◆ **DIRECTIONS**
Pictures must be kept out of the copy. Every entry is to be duplicated exactly.

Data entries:

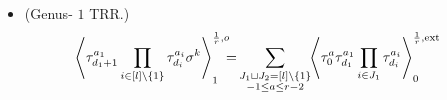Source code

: \documentclass[11pt]{amsart}
\theoremstyle{definition}
\theoremstyle{remark}
\newcommand{\<}{\left<}
\renewcommand{\>}{\right>}
\numberwithin{equation}{section}
\begin{document}
\begin{itemize}
Then
\begin{align*}
\<\tau_{d_1+1}^{a_1}\prod_{i=2}^l\tau^{a_i}_{d_i}\sigma^k\>^{\frac{1}{r},o}_0=&
\sum_{a=-1}^{r-2}\sum_{S \sqcup R = \{3,\ldots,l\}}\left\langle \tau_0^{a}\tau_{d_1}^{a_1}\prod_{i \in S}\tau_{d_i}^{a_i}\right\rangle^{\frac{1}{r},{ext}}_0
\left\langle \tau_0^{r-2-a}\tau^{a_2}_{d_2}\prod_{i\in R}\tau^{a_i}_{d_i}\sigma^k\right\rangle^{\frac{1}{r},o}_0+\\
&+\sum_{\substack{S \sqcup R = \{3,\ldots,l\} \\ k_1 + k_2 = k}} \binom{k}{k_1} \left\langle \tau^{a_1}_{d_1} \prod_{i \in S} \tau^{a_i}_{d_i}\sigma^{k_1}\right\rangle^{\frac{1}{r},o}_0 \left\langle \tau^{a_2}_{d_2}\prod_{i \in R} \tau^{a_i}_{d_i} \sigma^{k_2+1}\right\rangle^{\frac{1}{r}, o}_0.
\end{align*}
\item[(c)](Genus- $1$ TRR.)
\begin{equation}
\begin{split}
\left\langle \tau_{d_{1}+1}^{a_1}\prod_{i\in [l]\setminus \{1\}}\tau^{a_i}_{d_i}\sigma^k\right\rangle^{\frac{1}{r},o}_1\hspace{-0.2cm}
=&\sum_{\substack{J_1 \sqcup J_2 = [l]\setminus\{1\}\\ -1\le a \le r-2}}\hspace{-0.1cm}\left\langle \tau_0^{a}\tau_{d_{1}}^{a_{1}}\prod_{i \in J_1}\tau_{d_i}^{a_i}\right\rangle^{\frac{1}{r},\text{ext}}_0

\end{split}
\end{equation}
\end{itemize}
\end{document}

◆ **ANSWER TO THIS TASK**
Source code

: \documentclass[11pt]{amsart}
\theoremstyle{definition}
\theoremstyle{remark}
\newcommand{\<}{\left<}
\renewcommand{\>}{\right>}
\numberwithin{equation}{section}
\begin{document}
\begin{itemize}
Then
\begin{align*}
\<\tau_{d_1+1}^{a_1}\prod_{i=2}^l\tau^{a_i}_{d_i}\sigma^k\>^{\frac{1}{r},o}_0=&
\sum_{a=-1}^{r-2}\sum_{S \sqcup R = \{3,\ldots,l\}}\left\langle \tau_0^{a}\tau_{d_1}^{a_1}\prod_{i \in S}\tau_{d_i}^{a_i}\right\rangle^{\frac{1}{r},{ext}}_0
\left\langle \tau_0^{r-2-a}\tau^{a_2}_{d_2}\prod_{i\in R}\tau^{a_i}_{d_i}\sigma^k\right\rangle^{\frac{1}{r},o}_0+\\
&+\sum_{\substack{S \sqcup R = \{3,\ldots,l\} \\ k_1 + k_2 = k}} \binom{k}{k_1} \left\langle \tau^{a_1}_{d_1} \prod_{i \in S} \tau^{a_i}_{d_i}\sigma^{k_1}\right\rangle^{\frac{1}{r},o}_0 \left\langle \tau^{a_2}_{d_2}\prod_{i \in R} \tau^{a_i}_{d_i} \sigma^{k_2+1}\right\rangle^{\frac{1}{r}, o}_0.
\end{align*}
\item[(c)](Genus- $1$ TRR.)
\begin{equation}
\begin{split}
\left\langle \tau_{d_{1}+1}^{a_1}\prod_{i\in [l]\setminus \{1\}}\tau^{a_i}_{d_i}\sigma^k\right\rangle^{\frac{1}{r},o}_1\hspace{-0.2cm}
=&\sum_{\substack{J_1 \sqcup J_2 = [l]\setminus\{1\}\\ -1\le a \le r-2}}\hspace{-0.1cm}\left\langle \tau_0^{a}\tau_{d_{1}}^{a_{1}}\prod_{i \in J_1}\tau_{d_i}^{a_i}\right\rangle^{\frac{1}{r},\text{ext}}_0

\end{split}
\end{equation}
\end{itemize}
\end{document}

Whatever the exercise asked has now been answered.